Nat Friedman, CEO of GitHuB (left) and Satya Nadella, CEO of Microsoft.
According to some unofficial sources, the number of victims of this endless mail chain reached 11,543 employees.
According to the BI source, this prelude to the good play is when an employee sends a message to the executives of Microsoft's GitHub account (the number reaches tens of thousands). The content of this first message is to instruct the user to turn off received notifications whenever new mail or new updates are available.
When receiving an email, there are individuals who do not want to be spammed and immediately click on the Reply All button - Reply to all, please remove from this mailing list. Of course this mail Reply All is sent to all accounts that the first message sent to, 11,543 people.
Other accounts are also constantly Replying to remove from the mailing list, some people try to guide others on how to remove notifications and even free people tease each other . Chaos swings begin and increasingly deep, even individuals who can unsubscribe from mail chain are still being pulled into.
In Microsoft history, this ridiculous event also appeared in 1997. At that time, they created a list of 25,000 employees to send mail and named Bedlam DL3. This list can be used in the process of trying to improve Exchange, mail server. An employee sent a message asking to be removed from Bedlam DL3 when he found himself on this list.

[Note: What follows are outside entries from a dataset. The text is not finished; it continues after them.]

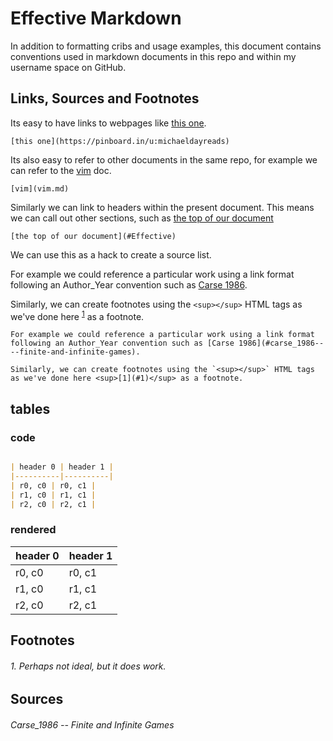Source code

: # Effective Markdown

In addition to formatting cribs and usage examples, this document contains conventions used in markdown documents in this repo and within my username space on GitHub.

## Links, Sources and Footnotes

Its easy to have links to webpages like [this one](https://pinboard.in/u:michaeldayreads).

```
[this one](https://pinboard.in/u:michaeldayreads)
```

Its also easy to refer to other documents in the same repo, for example we can refer to the [vim](vim.md) doc.

```
[vim](vim.md)
```

Similarly we can link to headers within the present document. This means we can call out other sections, such as [the top of our document](#Effective)

```
[the top of our document](#Effective)
```

We can use this as a hack to create a source list.

For example we could reference a particular work using a link format following an Author_Year convention such as [Carse 1986](#carse_1986----finite-and-infinite-games). 

Similarly, we can create footnotes using the `<sup></sup>` HTML tags as we've done here <sup>[1](#1)</sup> as a footnote.

```
For example we could reference a particular work using a link format following an Author_Year convention such as [Carse 1986](#carse_1986----finite-and-infinite-games). 

Similarly, we can create footnotes using the `<sup></sup>` HTML tags as we've done here <sup>[1](#1)</sup> as a footnote.
```

## tables

### code

```markdown

| header 0 | header 1 |
|----------|----------|
| r0, c0 | r0, c1 |
| r1, c0 | r1, c1 |
| r2, c0 | r2, c1 |

```
### rendered

| header 0 | header 1 |
|----------|----------|
| r0, c0 | r0, c1 |
| r1, c0 | r1, c1 |
| r2, c0 | r2, c1 |


Footnotes
----

###### 1. Perhaps not ideal, but it does work.

Sources
-----

###### Carse_1986 -- Finite and Infinite Games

25,000 people saw the email and followed a series of spam emails continuously afterwards. The entire server of Microsoft "collapsed" in two days because the volume of mail was too large.
It has been more than two decades since the Bedlam DL3 incident. So far it has been mentioned at Microsoft headquarters. And no one expected, the old Reply All disaster was repeated at Microsoft. The new email spiral is called Bedlam Version 2 or Gitlam.
To prevent a similar case from happening and cause the company's email server to crash, do not click Reply All.